(INFORMATION Opens)

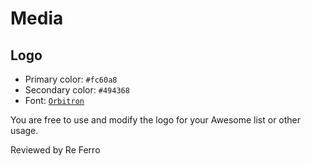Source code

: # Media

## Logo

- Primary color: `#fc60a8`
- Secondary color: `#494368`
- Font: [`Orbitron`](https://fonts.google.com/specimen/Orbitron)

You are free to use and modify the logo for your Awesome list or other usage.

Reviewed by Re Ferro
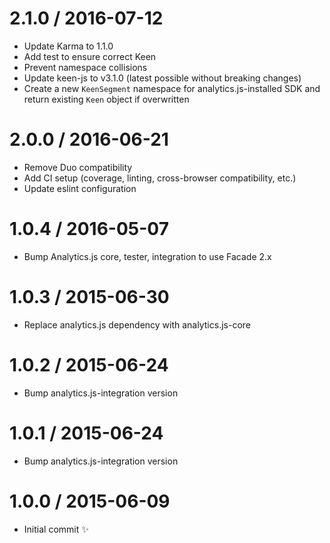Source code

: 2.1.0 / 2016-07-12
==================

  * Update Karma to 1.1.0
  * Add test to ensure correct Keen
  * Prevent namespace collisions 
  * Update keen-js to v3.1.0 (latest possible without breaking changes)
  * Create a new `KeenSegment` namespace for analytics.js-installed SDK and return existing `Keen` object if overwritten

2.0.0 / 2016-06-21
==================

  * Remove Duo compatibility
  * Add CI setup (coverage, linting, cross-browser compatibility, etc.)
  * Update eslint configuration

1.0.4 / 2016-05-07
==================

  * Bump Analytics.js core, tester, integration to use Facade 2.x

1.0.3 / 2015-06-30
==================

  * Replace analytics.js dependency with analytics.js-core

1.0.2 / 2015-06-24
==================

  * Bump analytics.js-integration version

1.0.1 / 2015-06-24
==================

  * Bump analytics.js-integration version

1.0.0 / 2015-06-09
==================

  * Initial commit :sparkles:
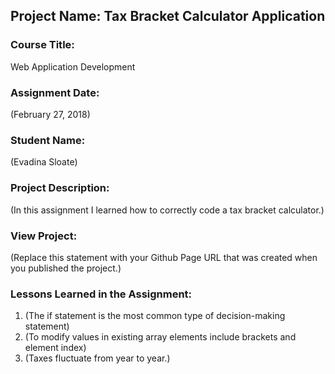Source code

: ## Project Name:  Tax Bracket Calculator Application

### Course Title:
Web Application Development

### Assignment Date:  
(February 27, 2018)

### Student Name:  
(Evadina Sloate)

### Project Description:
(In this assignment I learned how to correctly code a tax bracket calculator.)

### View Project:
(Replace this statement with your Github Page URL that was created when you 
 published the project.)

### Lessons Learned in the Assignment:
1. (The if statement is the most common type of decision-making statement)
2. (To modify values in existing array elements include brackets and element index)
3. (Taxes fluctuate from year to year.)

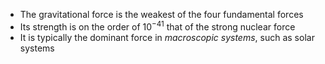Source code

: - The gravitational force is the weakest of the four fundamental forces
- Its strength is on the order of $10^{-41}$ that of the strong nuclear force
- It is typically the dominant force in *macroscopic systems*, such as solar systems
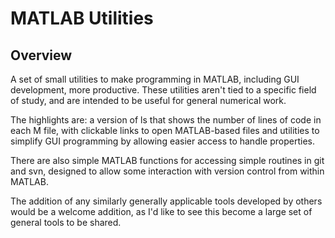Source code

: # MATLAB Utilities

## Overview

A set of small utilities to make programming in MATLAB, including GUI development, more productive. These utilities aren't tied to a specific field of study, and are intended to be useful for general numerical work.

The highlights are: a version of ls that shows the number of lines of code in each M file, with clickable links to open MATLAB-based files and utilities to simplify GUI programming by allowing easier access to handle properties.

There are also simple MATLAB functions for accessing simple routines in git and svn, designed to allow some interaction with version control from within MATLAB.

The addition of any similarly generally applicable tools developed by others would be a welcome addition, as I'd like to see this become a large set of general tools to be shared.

(INFORMATION Closes)

Search the listing above for the string "Replace". Copy every line that contains it.

  * Replace analytics.js dependency with analytics.js-core
(Replace this statement with your Github Page URL that was created when you 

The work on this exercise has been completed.